◆ The input:
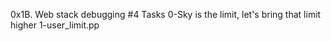 0x1B. Web stack debugging #4
Tasks
0-Sky is the limit, let's bring that limit higher
1-user_limit.pp
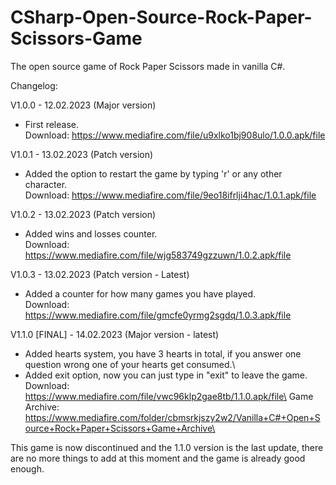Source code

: # CSharp-Open-Source-Rock-Paper-Scissors-Game
The open source game of Rock Paper Scissors made in vanilla C#.

Changelog:

V1.0.0 - 12.02.2023 (Major version)
- First release.\
Download: https://www.mediafire.com/file/u9xlko1bj908ulo/1.0.0.apk/file

V1.0.1 - 13.02.2023 (Patch version)
- Added the option to restart the game by typing 'r' or any other character.\
Download: https://www.mediafire.com/file/9eo18ifrlji4hac/1.0.1.apk/file

V1.0.2 - 13.02.2023 (Patch version)
- Added wins and losses counter.\
Download: https://www.mediafire.com/file/wjg583749gzzuwn/1.0.2.apk/file

V1.0.3 - 13.02.2023 (Patch version - Latest)
- Added a counter for how many games you have played.\
Download: https://www.mediafire.com/file/gmcfe0yrmg2sgdq/1.0.3.apk/file

V1.1.0 [FINAL] - 14.02.2023 (Major version - latest)
- Added hearts system, you have 3 hearts in total, if you answer one question wrong one of your hearts get consumed.\
- Added exit option, now you can just type in "exit" to leave the game.\
Download: https://www.mediafire.com/file/vwc96klp2gae8tb/1.1.0.apk/file\
Game Archive: https://www.mediafire.com/folder/cbmsrkjszy2w2/Vanilla+C#+Open+Source+Rock+Paper+Scissors+Game+Archive\

This game is now discontinued and the 1.1.0 version is the last update, there are no more things to add at this moment and the game is already good enough.
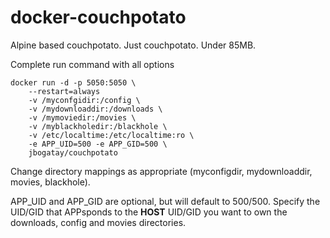 docker-couchpotato
================

Alpine based couchpotato.  Just couchpotato.  Under 85MB.

Complete run command with all options

    docker run -d -p 5050:5050 \
    	--restart=always
        -v /myconfgidir:/config \
        -v /mydownloaddir:/downloads \
        -v /mymoviedir:/movies \
        -v /myblackholedir:/blackhole \
        -v /etc/localtime:/etc/localtime:ro \
        -e APP_UID=500 -e APP_GID=500 \
        jbogatay/couchpotato


Change directory mappings as appropriate (myconfigdir, mydownloaddir, movies, blackhole).

APP_UID and APP_GID are optional, but will default to 500/500.   Specify the UID/GID that APPsponds to the **HOST** UID/GID you want to own the downloads, config and movies directories.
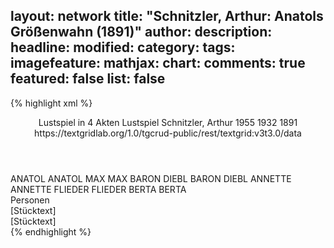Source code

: layout: network
title: "Schnitzler, Arthur: Anatols Größenwahn (1891)"
author:
description:
headline:
modified:
category:
tags:
imagefeature:
mathjax:
chart:
comments: true
featured: false
list: false
---
{% highlight xml %}
<?xml-model href="http://raw.githubusercontent.com/DLiNa/project/master/rules/lina.rnc"?><?xml-model href="http://raw.githubusercontent.com/DLiNa/project/master/rules/lina.sch"?>
<play xmlns="http://lina.digital">
  <header>
    <title>Anatols Größenwahn</title>
    <subtitle>Lustspiel in 4 Akten</subtitle>
    <genretitle>Lustspiel</genretitle>
    <author>Schnitzler, Arthur</author>
    <date type="print" when="1955">1955</date>
    <date type="premiere" when="1932">1932</date>
    <date type="written" when="1891">1891</date>
    <source>https://textgridlab.org/1.0/tgcrud-public/rest/textgrid:v3t3.0/data</source>
  </header>
  <personae>
    <character>
      <name>ANATOL</name>
      <alias xml:id="anatol">
        <name>ANATOL</name>
      </alias>
    </character>
    <character>
      <name>MAX</name>
      <alias xml:id="max">
        <name>MAX</name>
      </alias>
    </character>
    <character>
      <name>BARON DIEBL</name>
      <alias xml:id="baron_diebl">
        <name>BARON DIEBL</name>
      </alias>
    </character>
    <character>
      <name>ANNETTE</name>
      <alias xml:id="annette">
        <name>ANNETTE</name>
      </alias>
    </character>
    <character>
      <name>FLIEDER</name>
      <alias xml:id="flieder">
        <name>FLIEDER</name>
      </alias>
    </character>
    <character>
      <name>BERTA</name>
      <alias xml:id="berta">
        <name>BERTA</name>
      </alias>
    </character>
  </personae>
  <text>
    <div>
      <head>Personen</head>
    </div>
    <div>
      <head>[Stücktext]</head>
      <div>
        <head>[Stücktext]</head>
        <sp who="#anatol">
          <amount n="180" unit="speech_acts"/>
          <amount n="2345" unit="words"/>
          <amount n="140" unit="lines"/>
          <amount n="13197" unit="chars"/>
        </sp>
        <sp who="#max">
          <amount n="61" unit="speech_acts"/>
          <amount n="488" unit="words"/>
          <amount n="58" unit="lines"/>
          <amount n="2627" unit="chars"/>
        </sp>
        <sp who="#baron_diebl">
          <amount n="40" unit="speech_acts"/>
          <amount n="634" unit="words"/>
          <amount n="30" unit="lines"/>
          <amount n="3468" unit="chars"/>
        </sp>
        <sp who="#annette">
          <amount n="53" unit="speech_acts"/>
          <amount n="499" unit="words"/>
          <amount n="47" unit="lines"/>
          <amount n="2619" unit="chars"/>
        </sp>
        <sp who="#flieder">
          <amount n="13" unit="speech_acts"/>
          <amount n="85" unit="words"/>
          <amount n="12" unit="lines"/>
          <amount n="479" unit="chars"/>
        </sp>
        <sp who="#berta">
          <amount n="65" unit="speech_acts"/>
          <amount n="603" unit="words"/>
          <amount n="61" unit="lines"/>
          <amount n="3236" unit="chars"/>
        </sp>
      </div>
    </div>
  </text>
</play>
{% endhighlight %}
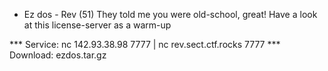 * Ez dos - Rev (51)
They told me you were old-school, great! Have a look at this license-server as a warm-up 

*** Service: nc 142.93.38.98 7777 | nc rev.sect.ctf.rocks 7777
*** Download: ezdos.tar.gz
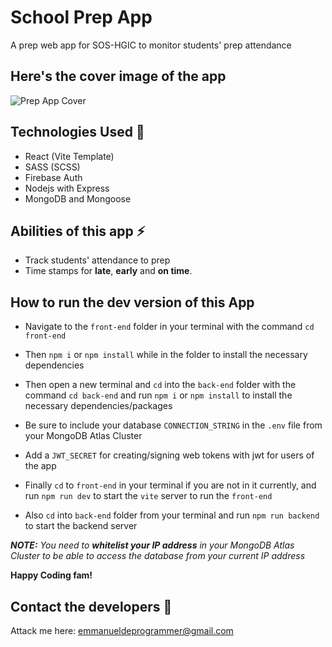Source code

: # School Prep App
A prep web app for SOS-HGIC to monitor students' prep attendance

## Here's the cover image of the app
![Prep App Cover](./front-end/src/assets/cover.png)

## Technologies Used 🔨
- React (Vite Template)
- SASS (SCSS)
- Firebase Auth
- Nodejs with Express
- MongoDB and Mongoose

## Abilities of this app ⚡
- Track students' attendance to prep
- Time stamps for **late**, **early** and **on time**.

## How to run the dev version of this App
- Navigate to the `front-end` folder in your terminal with the command ``cd front-end``
- Then `npm i` or  `npm install` while in the folder to install the necessary dependencies
- Then open a new terminal and `cd` into the `back-end` folder with the command `cd back-end` and run `npm i` or `npm install` to install the necessary dependencies/packages
- Be sure to include your database  `CONNECTION_STRING` in the `.env` file from your MongoDB Atlas Cluster
- Add a `JWT_SECRET` for creating/signing web tokens with jwt for users of the app

- Finally `cd` to `front-end` in your terminal if you are not in it currently, and run `npm run dev`  to start the `vite` server to run the `front-end`
- Also `cd` into `back-end` folder from your terminal and run `npm run backend` to start the backend server

 __*NOTE:*__ *You need to __whitelist your IP address__ in your MongoDB Atlas Cluster to be able to access the database from your current IP address*
 
 __Happy Coding fam!__

## Contact the developers 📧
Attack me here: [emmanueldeprogrammer@gmail.com]('emmanueldeprogrammer@gmail.com')

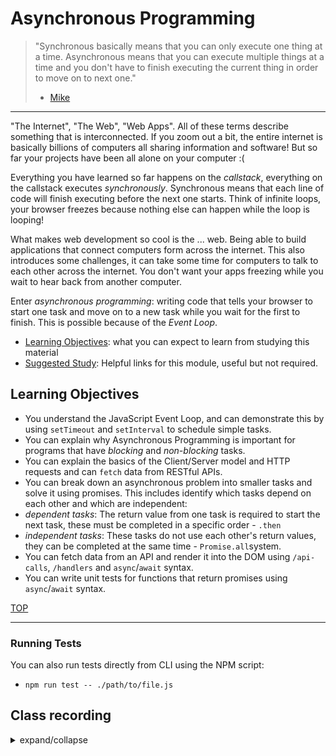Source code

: # Asynchronous Programming

> "Synchronous basically means that you can only execute one thing at a time. Asynchronous means that you can execute multiple things at a time and you don't have to finish executing the current thing in order to move on to next one."
>
> - [Mike](https://stackoverflow.com/a/33585047)

---

"The Internet", "The Web", "Web Apps". All of these terms describe something that is interconnected. If you zoom out a bit, the entire internet is basically billions of computers all sharing information and software! But so far your projects have been all alone on your computer :(

Everything you have learned so far happens on the _callstack_, everything on the callstack executes _synchronously_. Synchronous means that each line of code will finish executing before the next one starts. Think of infinite loops, your browser freezes because nothing else can happen while the loop is looping!

What makes web development so cool is the ... web. Being able to build applications that connect computers form across the internet. This also introduces some challenges, it can take some time for computers to talk to each other across the internet. You don't want your apps freezing while you wait to hear back from another computer.

Enter _asynchronous programming_: writing code that tells your browser to start one task and move on to a new task while you wait for the first to finish. This is possible because of the _Event Loop_.

- [Learning Objectives](#learning-objectives): what you can expect to learn from
  studying this material
- [Suggested Study](./suggested-study.md): Helpful links for this module, useful
  but not required.

## Learning Objectives

- You understand the JavaScript Event Loop, and can demonstrate this by using `setTimeout` and `setInterval` to schedule simple tasks.
- You can explain why Asynchronous Programming is important for programs that have _blocking_ and _non-blocking_ tasks.
- You can explain the basics of the Client/Server model and HTTP requests and can `fetch` data from RESTful APIs.
- You can break down an asynchronous problem into smaller tasks and solve it using promises. This includes identify which tasks depend on each other and which are independent:
- _dependent tasks_: The return value from one task is required to start the next task, these must be completed in a specific order - `.then`
- _independent tasks_: These tasks do not use each other's return values, they can be completed at the same time - `Promise.all`system.
- You can fetch data from an API and render it into the DOM using `/api-calls`, `/handlers` and `async`/`await` syntax.
- You can write unit tests for functions that return promises using `async`/`await` syntax.

[TOP](#asynchronous-programming)

---

### Running Tests

You can also run tests directly from CLI using the NPM script:

- `npm run test -- ./path/to/file.js`

## Class recording

<details>
<summary>expand/collapse</summary>
<br>

### Week1

- [day 1](https://youtu.be/76TYxlYyLkE)
- [day 2](https://youtu.be/SZfgzshOHCo)
- [day 3](https://youtu.be/FwaPAZHrVvg)
- [day 5](https://youtu.be/5kBaW2W-xCM)

### Week2

- [day 6](https://youtu.be/dNb6m_dOrZI)
- [day 7](https://youtu.be/pmJEARLo6Fg)
- [day 8](https://youtu.be/2pnE95Vsh_0)

### Week3

</details>
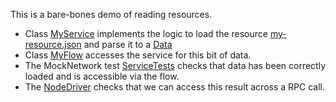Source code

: This is a bare-bones demo of reading resources.

* Class [MyService](cordapp/src/main/kotlin/com/template/MyService.kt) implements the logic 
to load the resource [my-resource.json](config/dev/my-resource.json) and parse it to a 
[Data](cordapp/src/main/kotlin/com/template/Data.kt)
* Class [MyFlow](cordapp/src/main/kotlin/com/template/MyFlow.kt) accesses the service for this bit of data.
* The MockNetwork test [ServiceTests](cordapp/src/test/kotlin/com/template/ServiceTests.kt) 
checks that data has been correctly loaded and is accessible via the flow.
* The [NodeDriver](cordapp/src/test/kotlin/com/template/NodeDriver.kt) checks 
that we can access this result across a RPC call.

◆ Exercise instructions: Provide the lines again, unchanged, from where the data above begins through the line containing "V1.0.0 - 12.02.2023 (Major version)", both ends included, omitting pictures and adding nothing.

◆ Task output:
 0x1B. Web stack debugging #4
Tasks
0-Sky is the limit, let's bring that limit higher
1-user_limit.pp
Source code

: # CSharp-Open-Source-Rock-Paper-Scissors-Game
The open source game of Rock Paper Scissors made in vanilla C#.

Changelog:

V1.0.0 - 12.02.2023 (Major version)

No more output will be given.